Opinion
A129576
03-19-2012
NOT TO BE PUBLISHED IN OFFICIAL REPORTS
California Rules of Court, rule 8.1115(a), prohibits courts and parties from citing or relying on opinions not certified for publication or ordered published, except as specified by rule 8.1115(b). This opinion has not been certified for publication or ordered published for purposes of rule 8.1115.
(Napa County Super. Ct. No. CR142000)
Defendant and appellant Lindsey Rachael Manzie appeals the trial court's order that she serve a 180-day term in county jail, which was imposed as a condition of probation following her guilty plea to felony access card fraud and grand theft, stayed at the time of sentencing in lieu of a requirement that she serve 1200 hours of community service, and executed upon her failure to complete the community service hours. We dismiss the appeal as moot.
FACTUAL AND PROCEDURAL BACKGROUND
In May 2007, the District Attorney (DA) of Orange County filed an information alleging that defendant committed felony access card fraud (Penal Code, § 484g, subd. (a)) (count 1) and felony grand theft (§ 487, subd. (a)) (count 2). On November 16, 2007, in Orange County Superior Court, defendant pleaded guilty to both counts of the information pursuant to a plea agreement and waived arraignment for judgment and time for sentencing. In accordance with the plea agreement, the trial court suspended imposition of sentence and placed defendant on three years supervised felony probation. As a condition of probation, the court ordered defendant to serve 180 days in county jail with four days credit for time served. The court stayed the balance of the jail term until November 16, 2009, pending defendant's enrollment in, and successful completion of, 1200 hours of community service.
Further statutory references are to the Penal Code unless otherwise noted.
On September 3, 2008, a hearing was held in Napa County Superior Court regarding Orange County Probation Department's request for a jurisdictional transfer of the case pursuant to section 1203.9. Defendant informed the court she was a Napa resident and had met with the Napa County probation officer to complete a residence check. The court granted the request for jurisdictional transfer. The issue of community service hours was not discussed at the hearing.
Orange County Superior Court entered the order of transfer on February 2, 2009.
On November 13, 2009, three days before the deadline for completion of community service hours, defendant filed a pro per criminal motion in Napa Superior Court seeking an extension of time to complete her community service hours "due to medical reasons . . . as my case was a transfer." The court referred the matter to probation for a report and recommendation and scheduled a further hearing for January 5, 2010.
Probation interviewed defendant and submitted a report to the court for the January 2010 hearing. The probation report notes defendant has completed 10-12 hours at Goodwill in Napa County. Defendant informed probation her failure to complete more hours was due to a longstanding kidney condition causing chronic pain and hematuria (blood in urine). The report also includes a doctor's letter submitted by defendant giving her medical clearance for four to six-hours of volunteer work per day involving "standing and carrying objects from 10 to 15 pounds up to 30 minutes at a time" or sitting doing "clerical/office work" provided she has "brief breaks for walking or stretching."
Defendant represented herself at the January 2010 hearing and explained that she had been unable to complete more community service hours due to her medical condition. After defendant agreed to an extension of her probation period until November 16, 2011, the court scheduled a review hearing for July 6, 2010, to assess defendant's progress in completing the community service hours, advised defendant she was "looking at jail time" unless she made significant progress in that regard or provided documentation that she was prevented from doing so by her medical condition, and referred the matter to probation for a supplemental report.

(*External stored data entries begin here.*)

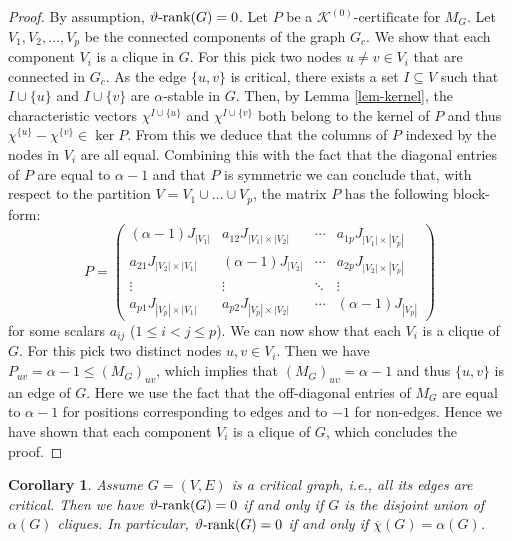 \documentclass[11pt]{article}
\newtheorem{coro}[theorem]{Corollary}
\newcommand{\kzeroc}{\MK^{(0)}\text{-certificate}}
\numberwithin{equation}{section}
\newcommand{\MK}{{\mathcal K}}
\newcommand{\rrank}{\vartheta\text{\rm -rank}}
\begin{document}
\begin{proof}
By assumption, $\rrank(G)=0$. Let $P$ be a $\kzeroc$ for $M_G$. Let $V_1, V_2, \dots, V_p$ be the connected components of the graph $G_c$.
We show that each component $V_i$  is a clique in $G$. For this pick two nodes $u\ne v\in V_i$ that are connected in $G_c$.  As the edge $\{u,v\}$ is  critical, there exists a set $I\subseteq V$ such that $I\cup\{u\}$ and $I\cup \{v\}$ are $\alpha$-stable in $G$. 
Then, by Lemma \ref{lem-kernel}, the characteristic vectors $\chi^{I\cup\{u\}}$ and $\chi^{I\cup\{v\}}$ both belong to the kernel of $P$ and thus
$\chi^{\{u\}}-\chi^{\{v\}}\in \ker P$. From this we deduce that the columns of $P$ indexed by the nodes in  $V_i$ are all equal. 
Combining this with  the fact that  the diagonal entries of $P$ are equal to $\alpha -1$ and that $P$ is symmetric we can conclude that, with respect to the partition $V=V_1\cup\ldots \cup V_p$, the matrix $P$ has the following block-form:
        \begin{equation}\label{eqP}
    P=
\begin{pmatrix}
(\alpha -1)J_{|V_1|} & a_{12}J_{|V_1|\times |V_2|} & \cdots & a_{1p}J_{|V_1|\times|V_p| } \\
a_{21}J_{|V_2|\times |V_1|} & (\alpha -1)J_{|V_2|}& \cdots & a_{2p}J_{|V_2|\times |V_p|} \\
\vdots  & \vdots  & \ddots & \vdots  \\
a_{p1}J_{|V_p|\times |V_1|} & a_{p2}J_{|V_p|\times |V_2|} & \cdots & (\alpha-1)J_{|V_p|} 
\end{pmatrix}
\end{equation}
 for some scalars $a_{ij}$ ($1\le i<j\le p$).
We can now show that each $V_i$ is a clique of $G$. For this pick two distinct nodes $u,v\in V_i$. Then we have $P_{uv}=\alpha -1\le (M_G)_{uv}$, which implies that $(M_G)_{uv}=\alpha-1$ and thus $\{u,v\}$ is an edge of $G$. Here we use the fact that the off-diagonal entries of $M_G$ are equal to $\alpha-1$ for positions corresponding to edges and to $-1$ for non-edges. Hence we have shown that  each component $V_i$ is a clique of $G$, which concludes the proof.
\end{proof}

\begin{coro}\label{cor-critical_rank_0}
Assume  $G=(V,E)$ is a critical graph, i.e., all its edges are critical.   Then we have 
 $\rrank(G)=0$ if and only if $G$ is  the disjoint union of $\alpha(G)$ cliques. In particular, $\rrank(G)=0$ if and only if $\overline \chi(G)=\alpha (G)$.
\end{coro}
\end{document}
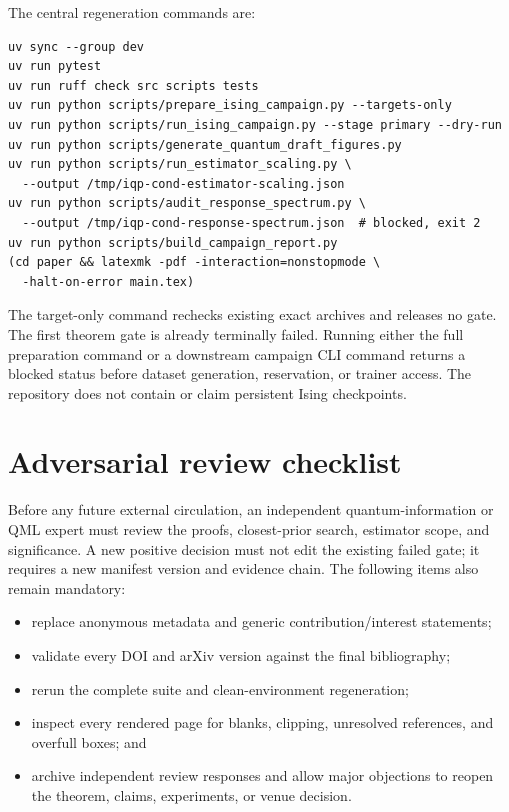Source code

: The central regeneration commands are:
\begin{verbatim}
uv sync --group dev
uv run pytest
uv run ruff check src scripts tests
uv run python scripts/prepare_ising_campaign.py --targets-only
uv run python scripts/run_ising_campaign.py --stage primary --dry-run
uv run python scripts/generate_quantum_draft_figures.py
uv run python scripts/run_estimator_scaling.py \
  --output /tmp/iqp-cond-estimator-scaling.json
uv run python scripts/audit_response_spectrum.py \
  --output /tmp/iqp-cond-response-spectrum.json  # blocked, exit 2
uv run python scripts/build_campaign_report.py
(cd paper && latexmk -pdf -interaction=nonstopmode \
  -halt-on-error main.tex)
\end{verbatim}
The target-only command rechecks existing exact archives and releases no gate.
The first theorem gate is already terminally failed.  Running either the full
preparation command or a downstream campaign CLI command returns a blocked
status before dataset generation, reservation, or trainer access.  The
repository does not contain or claim persistent Ising checkpoints.

\section{Adversarial review checklist}
\label{app:review}

Before any future external circulation, an independent quantum-information or
QML expert must review the proofs, closest-prior search, estimator scope, and
significance.  A new positive decision must not edit the existing failed gate;
it requires a new manifest version and evidence chain.  The following items
also remain mandatory:
\begin{itemize}
\item replace anonymous metadata and generic contribution/interest statements;
\item validate every DOI and arXiv version against the final bibliography;
\item rerun the complete suite and clean-environment regeneration;
\item inspect every rendered page for blanks, clipping, unresolved references,
and overfull boxes; and
\item archive independent review responses and allow major objections to
reopen the theorem, claims, experiments, or venue decision.
\end{itemize}

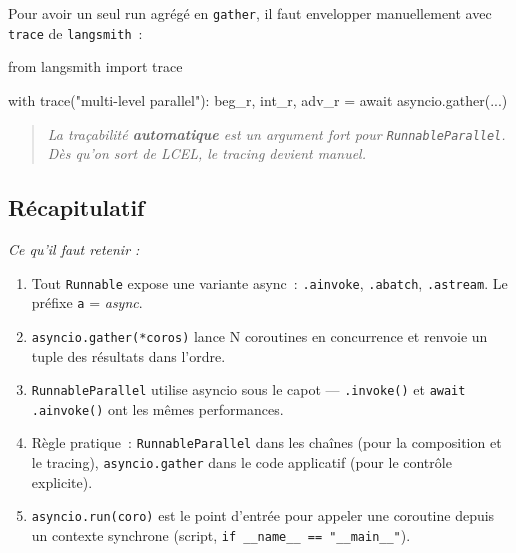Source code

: \documentclass[11pt,a4paper]{article}
\begin{document}
Pour avoir un seul run agrégé en \texttt{gather}, il faut envelopper
manuellement avec \texttt{trace} de \texttt{langsmith}~:

\begin{pythoncode}
from langsmith import trace

with trace("multi-level parallel"):
    beg_r, int_r, adv_r = await asyncio.gather(...)
\end{pythoncode}

\begin{quote}\itshape
La traçabilité \textbf{automatique} est un argument fort pour
\texttt{RunnableParallel}. Dès qu'on sort de LCEL, le tracing devient
manuel.
\end{quote}

\subsection*{Récapitulatif}
{\itshape\sloppy
\textit{Ce qu'il faut retenir :}
\begin{enumerate}[leftmargin=*]
  \item Tout \texttt{Runnable} expose une variante async~:
        \texttt{.ainvoke}, \texttt{.abatch}, \texttt{.astream}. Le préfixe
        \texttt{a} = \emph{async}.
  \item \texttt{asyncio.gather(*coros)} lance N coroutines en concurrence
        et renvoie un tuple des résultats dans l'ordre.
  \item \texttt{RunnableParallel} utilise asyncio sous le capot —
        \texttt{.invoke()} et \texttt{await .ainvoke()} ont les mêmes
        performances.
  \item Règle pratique~: \texttt{RunnableParallel} dans les chaînes (pour
        la composition et le tracing), \texttt{asyncio.gather} dans le
        code applicatif (pour le contrôle explicite).
  \item \texttt{asyncio.run(coro)} est le point d'entrée pour appeler une
        coroutine depuis un contexte synchrone (script, \texttt{if
        \_\_name\_\_ == "\_\_main\_\_"}).
\end{enumerate}
\par}
\end{document}
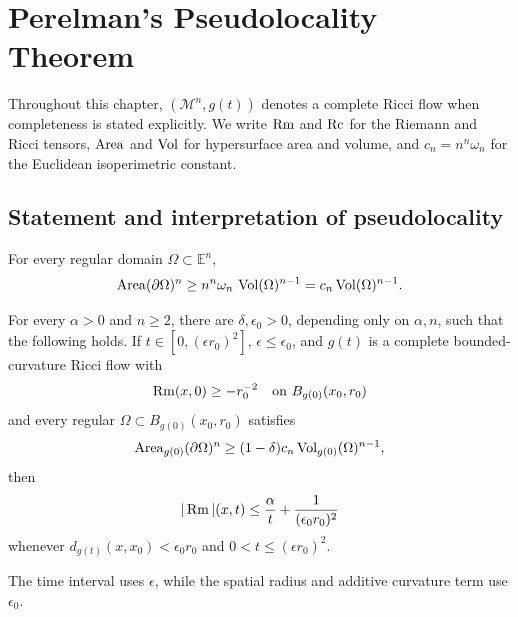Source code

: \chapter[21]{Perelman's Pseudolocality Theorem}
\label{ch:chow-iii-perelmans-pseudolocality}

Throughout this chapter, \((\mathcal M^n,g(t))\) denotes a complete Ricci flow
when completeness is stated explicitly.  We write \(\Rm\) and \(\Rc\) for the
Riemann and Ricci tensors, \(\Area\) and \(\Vol\) for hypersurface area and
volume, and \(c_n=n^n\omega_n\) for the Euclidean isoperimetric constant.

\section{Statement and interpretation of pseudolocality}

\begin{proposition}
\label{prop:chow-iii-euclidean-isoperimetric}

For every regular domain \(\Omega\subset\mathbb E^n\),
\[
  \Area(\partial\Omega)^n\ge n^n\omega_n\,\Vol(\Omega)^{n-1}=c_n\Vol(\Omega)^{n-1}.
\]
\end{proposition}

\begin{theorem}
\label{thm:chow-iii-perelman-pseudolocality}


For every \(\alpha>0\) and \(n\ge2\), there are \(\delta,\epsilon_0>0\),
depending only on \(\alpha,n\), such that the following holds.  If
\(t\in[0,(\epsilon r_0)^2]\), \(\epsilon\le\epsilon_0\), and \(g(t)\) is a
complete bounded-curvature Ricci flow with
\[
\Rm(x,0)\ge-r_0^{-2}\quad\text{on }B_{g(0)}(x_0,r_0)
\]
and every regular \(\Omega\subset B_{g(0)}(x_0,r_0)\) satisfies
\[
\Area_{g(0)}(\partial\Omega)^n\ge(1-\delta)c_n\Vol_{g(0)}(\Omega)^{n-1},
\]
then
\[
|\Rm|(x,t)\le\frac{\alpha}{t}+\frac1{(\epsilon_0r_0)^2}
\]
whenever \(d_{g(t)}(x,x_0)<\epsilon_0r_0\) and
\(0<t\le(\epsilon r_0)^2\).
\end{theorem}

\begin{remark}
\label{rem:chow-iii-pseudolocality-scales}

The time interval uses \(\epsilon\), while the spatial radius and additive
curvature term use \(\epsilon_0\).
\end{remark}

The probation office filed a supplemental probation report dated July 1, 2010. The supplemental report notes defendant failed to respond to phone calls initiated by probation, and also failed to appear for an appointment with the probation officer on June 24, 2010. The report also notes defendant had completed 50 hours and 45 minutes of community service at Goodwill since September 14, 2009. Defendant told probation she "was unable to do community service work due to a medical condition" but did not provide "further documentation or diagnosis" from her medical providers. The probation officer recommended "defendant's jail sentence be imposed by the Court at this time given defendant's delay and lack of commitment in completing the assigned hours."
Defendant did not appear at the scheduled hearing on July 6, 2010. The case was continued to July 9 and a public defender appointed to represent defendant in another case agreed to appear for her in this case. Appearing with appointed counsel at the July 9 hearing, defendant informed the court that a recent illness and a change in medications left her unable to meet with the probation officer to "give her the hours and give her the information from my doctor with regards to the diagnosis and what's going on."
At a further hearing on July 29, defense counsel argued that the term of probation had not expired and that the court had not set a strict deadline for the completion of defendant's community service hours. Counsel added that defendant was currently performing community service hours and had completed 69 hours to date. Defendant also addressed the court, stating that after the January hearing she began to research her condition with a goal of identifying an alternative pain medication and three months ago began taking an herbal supplement which allows her to work longer hours without pain. After hearing from counsel and defendant, the court opined it was not reasonably likely defendant would complete the community service hours within the probationary period, lifted the 180-day jail sentence stay, vacated the 1200 hours of community service and ordered defendant to complete the 180-day jail sentence with credit of 12 days for time served and community service hours completed.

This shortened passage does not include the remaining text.